## About this exercise
Should an entry contain an image, leave the image out and repeat the entry's text exactly.

[Start of section]

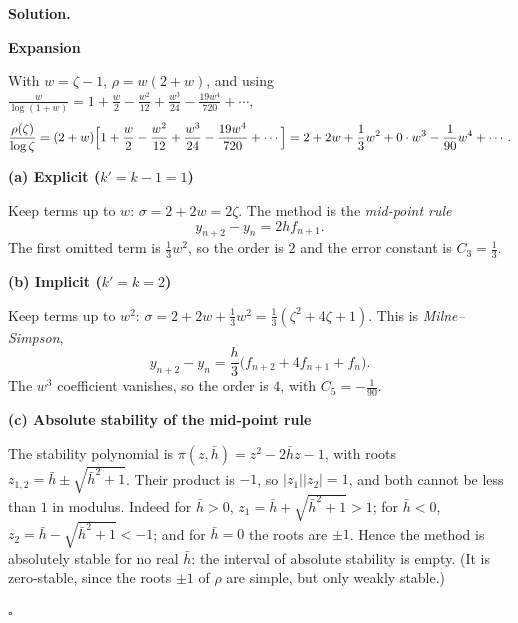 \documentclass[11pt,a4paper]{article}
\newenvironment{solution}
  {\par\noindent\textbf{Solution.}\par\nobreak}
  {\par\nobreak\noindent\hfill\(\square\)\par}
\newcommand{\step}[1]{\par\addvspace{0.5em}\noindent\textbf{#1}\par\nobreak}
\newcommand{\hb}{\bar h}
\begin{document}
\begin{solution}
\step{Expansion}
With \(w=\zeta-1\), \(\rho=w(2+w)\), and using
\(\frac{w}{\log(1+w)}=1+\frac w2-\frac{w^2}{12}+\frac{w^3}{24}-\frac{19w^4}{720}+\cdots\),
\[
  \frac{\rho(\zeta)}{\log\zeta}
  =(2+w)\Bigl[1+\frac w2-\frac{w^2}{12}+\frac{w^3}{24}-\frac{19w^4}{720}+\cdots\Bigr]
  =2+2w+\frac13w^2+0\cdot w^3-\frac1{90}w^4+\cdots .
\]

\step{(a) Explicit (\(k'=k-1=1\))}
Keep terms up to \(w\): \(\sigma=2+2w=2\zeta\).  The method is the
\emph{mid-point rule}
\[
  y_{n+2}-y_n=2hf_{n+1}.
\]
The first omitted term is \(\frac13w^2\), so the order is \(2\) and the
error constant is \(C_3=\frac13\).

\step{(b) Implicit (\(k'=k=2\))}
Keep terms up to \(w^2\):
\(\sigma=2+2w+\frac13w^2=\frac13(\zeta^2+4\zeta+1)\).  This is
\emph{Milne--Simpson},
\[
  y_{n+2}-y_n=\frac h3\bigl(f_{n+2}+4f_{n+1}+f_n\bigr).
\]
The \(w^3\) coefficient vanishes, so the order is \(4\), with
\(C_5=-\frac1{90}\).

\step{(c) Absolute stability of the mid-point rule}
The stability polynomial is \(\pi(z,\hb)=z^2-2\hb z-1\), with roots
\(z_{1,2}=\hb\pm\sqrt{\hb^2+1}\).  Their product is \(-1\), so
\(|z_1||z_2|=1\), and both cannot be less than \(1\) in modulus.  Indeed
for \(\hb>0\), \(z_1=\hb+\sqrt{\hb^2+1}>1\); for \(\hb<0\),
\(z_2=\hb-\sqrt{\hb^2+1}<-1\); and for \(\hb=0\) the roots are \(\pm1\).
Hence the method is absolutely stable for no real \(\hb\): the interval
of absolute stability is empty.  (It is zero-stable, since the roots
\(\pm1\) of \(\rho\) are simple, but only weakly stable.)
\end{solution}
\end{document}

[End of section]

## Answer to this task
 \documentclass[11pt,a4paper]{article}
\newenvironment{solution}
  {\par\noindent\textbf{Solution.}\par\nobreak}
  {\par\nobreak\noindent\hfill\(\square\)\par}
\newcommand{\step}[1]{\par\addvspace{0.5em}\noindent\textbf{#1}\par\nobreak}
\newcommand{\hb}{\bar h}
\begin{document}
\begin{solution}
\step{Expansion}
With \(w=\zeta-1\), \(\rho=w(2+w)\), and using
\(\frac{w}{\log(1+w)}=1+\frac w2-\frac{w^2}{12}+\frac{w^3}{24}-\frac{19w^4}{720}+\cdots\),
\[
  \frac{\rho(\zeta)}{\log\zeta}
  =(2+w)\Bigl[1+\frac w2-\frac{w^2}{12}+\frac{w^3}{24}-\frac{19w^4}{720}+\cdots\Bigr]
  =2+2w+\frac13w^2+0\cdot w^3-\frac1{90}w^4+\cdots .
\]

\step{(a) Explicit (\(k'=k-1=1\))}
Keep terms up to \(w\): \(\sigma=2+2w=2\zeta\).  The method is the
\emph{mid-point rule}
\[
  y_{n+2}-y_n=2hf_{n+1}.
\]
The first omitted term is \(\frac13w^2\), so the order is \(2\) and the
error constant is \(C_3=\frac13\).

\step{(b) Implicit (\(k'=k=2\))}
Keep terms up to \(w^2\):
\(\sigma=2+2w+\frac13w^2=\frac13(\zeta^2+4\zeta+1)\).  This is
\emph{Milne--Simpson},
\[
  y_{n+2}-y_n=\frac h3\bigl(f_{n+2}+4f_{n+1}+f_n\bigr).
\]
The \(w^3\) coefficient vanishes, so the order is \(4\), with
\(C_5=-\frac1{90}\).

\step{(c) Absolute stability of the mid-point rule}
The stability polynomial is \(\pi(z,\hb)=z^2-2\hb z-1\), with roots
\(z_{1,2}=\hb\pm\sqrt{\hb^2+1}\).  Their product is \(-1\), so
\(|z_1||z_2|=1\), and both cannot be less than \(1\) in modulus.  Indeed
for \(\hb>0\), \(z_1=\hb+\sqrt{\hb^2+1}>1\); for \(\hb<0\),
\(z_2=\hb-\sqrt{\hb^2+1}<-1\); and for \(\hb=0\) the roots are \(\pm1\).
Hence the method is absolutely stable for no real \(\hb\): the interval
of absolute stability is empty.  (It is zero-stable, since the roots
\(\pm1\) of \(\rho\) are simple, but only weakly stable.)
\end{solution}
\end{document}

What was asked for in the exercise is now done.